I feared that my palate, having since been exposed to wines my college wallet could never have dreamed of, would find the familiar Finger Lakes wines uninteresting. But much has changed since my last visit. The number of wineries has grown to about 60, up from about 30 in 1985, and several more plan to open this year. Meanwhile, many of the more established wineries have done quite well for themselves, expanding production and adding on new wine shops, large tasting rooms and cafes to accommodate the recent boom in tourism.
Even more noteworthy in this region known best for white wines is that almost every vintner is now tackling reds -- and not the sweet, grapey kind -- in an effort to be taken more seriously. The majority of new plantings are varieties such as Cabernet Franc, Pinot Noir and Merlot.
The trip started off auspiciously, despite the fact that Ithaca is notorious for its less-than-perfect weather. Summer lasts just long enough for parents to drop off their kids at school, believing they've left them in an educational paradise. Warm weather returns, hopefully, in mid-May, just in time for those same parents to see their loved ones graduate. In between is a week or two of fall and then a long, cloudy winter characterized by that bizarre phenomenon known as "lake-effect" snow -- in which cool air moving across the water picks up moisture and dumps the white stuff on shore even if it's not snowing anywhere else.
This cool growing season makes versatile, hardy Riesling the region's dominant grape, accompanied by a variety of hybrids not seen elsewhere, many created at Cornell University specifically to withstand the cold weather. For most of the area's viticultural history, farmers grew the native American labrusca grape varieties, such as Concord and Catawba, selling them to large jug wine producers, including nearby Canandaigua. But in the 1950s, a winemaker familiar with cold climates -- Ukranian-born Konstantin Frank -- planted Pinot Noir and proved that vinifera grapes could indeed grow in New York. German-born Hermann Weimer followed Frank's success with vinifera varieties in the early 1970s, doing much to increase Riesling's appeal.

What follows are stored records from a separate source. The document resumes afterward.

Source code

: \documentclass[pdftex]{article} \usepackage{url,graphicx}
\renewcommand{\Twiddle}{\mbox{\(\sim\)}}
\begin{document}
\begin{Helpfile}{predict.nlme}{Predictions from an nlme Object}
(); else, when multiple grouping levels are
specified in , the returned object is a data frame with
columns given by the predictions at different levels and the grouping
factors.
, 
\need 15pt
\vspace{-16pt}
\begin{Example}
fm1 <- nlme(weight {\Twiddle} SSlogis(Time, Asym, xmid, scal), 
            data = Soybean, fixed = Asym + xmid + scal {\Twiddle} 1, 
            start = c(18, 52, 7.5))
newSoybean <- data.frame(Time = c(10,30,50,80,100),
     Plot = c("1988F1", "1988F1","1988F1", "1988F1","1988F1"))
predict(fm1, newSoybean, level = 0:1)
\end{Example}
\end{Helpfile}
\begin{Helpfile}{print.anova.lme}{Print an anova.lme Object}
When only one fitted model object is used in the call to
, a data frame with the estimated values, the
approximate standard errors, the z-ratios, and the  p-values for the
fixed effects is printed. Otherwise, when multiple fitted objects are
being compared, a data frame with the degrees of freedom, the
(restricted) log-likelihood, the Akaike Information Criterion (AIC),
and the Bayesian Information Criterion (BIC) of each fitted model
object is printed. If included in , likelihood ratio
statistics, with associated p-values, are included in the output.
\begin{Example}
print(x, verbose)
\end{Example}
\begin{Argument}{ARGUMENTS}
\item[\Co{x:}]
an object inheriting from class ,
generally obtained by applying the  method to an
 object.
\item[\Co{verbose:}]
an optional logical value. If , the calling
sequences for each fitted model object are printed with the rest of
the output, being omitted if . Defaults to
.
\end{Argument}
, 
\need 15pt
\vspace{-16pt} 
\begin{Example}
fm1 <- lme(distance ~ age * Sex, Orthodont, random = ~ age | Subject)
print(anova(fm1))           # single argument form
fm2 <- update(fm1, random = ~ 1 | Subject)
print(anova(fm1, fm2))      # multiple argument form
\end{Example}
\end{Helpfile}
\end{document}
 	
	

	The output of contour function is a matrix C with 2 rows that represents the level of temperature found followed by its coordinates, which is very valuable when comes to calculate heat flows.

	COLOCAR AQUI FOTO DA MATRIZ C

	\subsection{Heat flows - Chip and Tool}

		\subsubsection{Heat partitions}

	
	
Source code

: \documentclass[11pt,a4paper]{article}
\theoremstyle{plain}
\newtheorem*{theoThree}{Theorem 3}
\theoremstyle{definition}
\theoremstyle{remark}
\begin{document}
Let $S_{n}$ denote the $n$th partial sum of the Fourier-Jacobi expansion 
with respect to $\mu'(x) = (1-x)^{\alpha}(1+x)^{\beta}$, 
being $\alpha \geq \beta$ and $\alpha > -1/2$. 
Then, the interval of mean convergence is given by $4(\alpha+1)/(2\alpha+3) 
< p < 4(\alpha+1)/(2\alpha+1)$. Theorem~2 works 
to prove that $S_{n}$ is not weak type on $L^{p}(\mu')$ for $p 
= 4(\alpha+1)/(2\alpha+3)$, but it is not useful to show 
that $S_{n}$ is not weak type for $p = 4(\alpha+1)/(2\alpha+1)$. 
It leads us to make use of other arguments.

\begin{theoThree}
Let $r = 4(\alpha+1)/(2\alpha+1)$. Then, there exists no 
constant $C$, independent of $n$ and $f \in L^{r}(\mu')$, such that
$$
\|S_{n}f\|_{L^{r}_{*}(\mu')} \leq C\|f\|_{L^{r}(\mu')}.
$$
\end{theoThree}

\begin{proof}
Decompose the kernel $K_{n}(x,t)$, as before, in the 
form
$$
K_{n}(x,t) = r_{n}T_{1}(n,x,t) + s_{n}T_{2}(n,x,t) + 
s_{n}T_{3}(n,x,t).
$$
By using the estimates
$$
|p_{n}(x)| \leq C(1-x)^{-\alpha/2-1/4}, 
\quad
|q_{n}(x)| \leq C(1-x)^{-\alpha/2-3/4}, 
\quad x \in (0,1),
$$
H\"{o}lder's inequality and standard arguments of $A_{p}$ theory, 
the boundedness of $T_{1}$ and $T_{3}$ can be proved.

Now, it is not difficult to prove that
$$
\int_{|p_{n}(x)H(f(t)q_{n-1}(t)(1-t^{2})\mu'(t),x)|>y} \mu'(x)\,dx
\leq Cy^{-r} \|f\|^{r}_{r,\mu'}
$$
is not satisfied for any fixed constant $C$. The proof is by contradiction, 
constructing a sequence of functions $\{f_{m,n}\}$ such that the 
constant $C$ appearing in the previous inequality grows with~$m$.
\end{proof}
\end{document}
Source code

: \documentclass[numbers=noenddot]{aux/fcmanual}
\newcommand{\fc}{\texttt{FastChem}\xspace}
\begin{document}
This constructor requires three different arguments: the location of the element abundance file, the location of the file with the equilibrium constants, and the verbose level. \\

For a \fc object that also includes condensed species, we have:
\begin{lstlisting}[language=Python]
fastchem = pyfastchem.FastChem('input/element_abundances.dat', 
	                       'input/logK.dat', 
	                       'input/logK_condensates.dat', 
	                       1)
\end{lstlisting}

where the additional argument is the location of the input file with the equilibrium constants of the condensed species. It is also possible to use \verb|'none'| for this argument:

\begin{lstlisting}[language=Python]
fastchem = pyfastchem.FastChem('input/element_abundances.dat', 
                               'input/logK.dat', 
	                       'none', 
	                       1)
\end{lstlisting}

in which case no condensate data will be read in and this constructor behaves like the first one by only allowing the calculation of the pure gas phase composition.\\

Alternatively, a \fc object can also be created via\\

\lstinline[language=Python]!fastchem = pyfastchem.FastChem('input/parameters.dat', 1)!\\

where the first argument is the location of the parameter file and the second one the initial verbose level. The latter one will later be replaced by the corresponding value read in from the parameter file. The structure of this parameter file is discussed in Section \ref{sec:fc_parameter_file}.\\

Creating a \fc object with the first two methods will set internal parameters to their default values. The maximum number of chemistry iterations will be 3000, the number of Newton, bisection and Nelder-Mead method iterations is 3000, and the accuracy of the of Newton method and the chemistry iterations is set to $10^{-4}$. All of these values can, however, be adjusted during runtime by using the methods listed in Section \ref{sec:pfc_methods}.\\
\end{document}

We set out from Ithaca on one of its rare perfect days, with bright sun, cloudless skies and temperatures high enough to draw out sweater-weary residents in shorts, though the weather had not been warm long enough for buds to form on the vines. We followed Route 89 along Cayuga Lake before cutting over to Seneca Lake -- home of more than 25 wineries, the largest grouping in the region. The empty road dipped among hilly forests and fresh-mown fields and rose to expose long, narrow expanses of cobalt-blue water. These lakes make the growing of wine grapes possible here; their deep waters maintain temperatures above freezing throughout the winter, keeping the surrounding air warmer and minimizing damage to the vineyards that line their steep shores.
Labrusca and French-American hybrids were still predominant in these vineyards through the 1970s, when grape prices crashed and desperate local farmers turned to winemaking themselves to earn more money from their grapes. Ultimately, they discovered that vinifera produced the table wines that garnered the most acclaim, and they also found success with Pinot Noir- and Chardonnay-based bubblies. But even now, many winery lists are heavy with names like Cayuga White, Seyval Blanc and Vidal Blanc, which make light, refreshing wines that are quickly snapped up by tourists.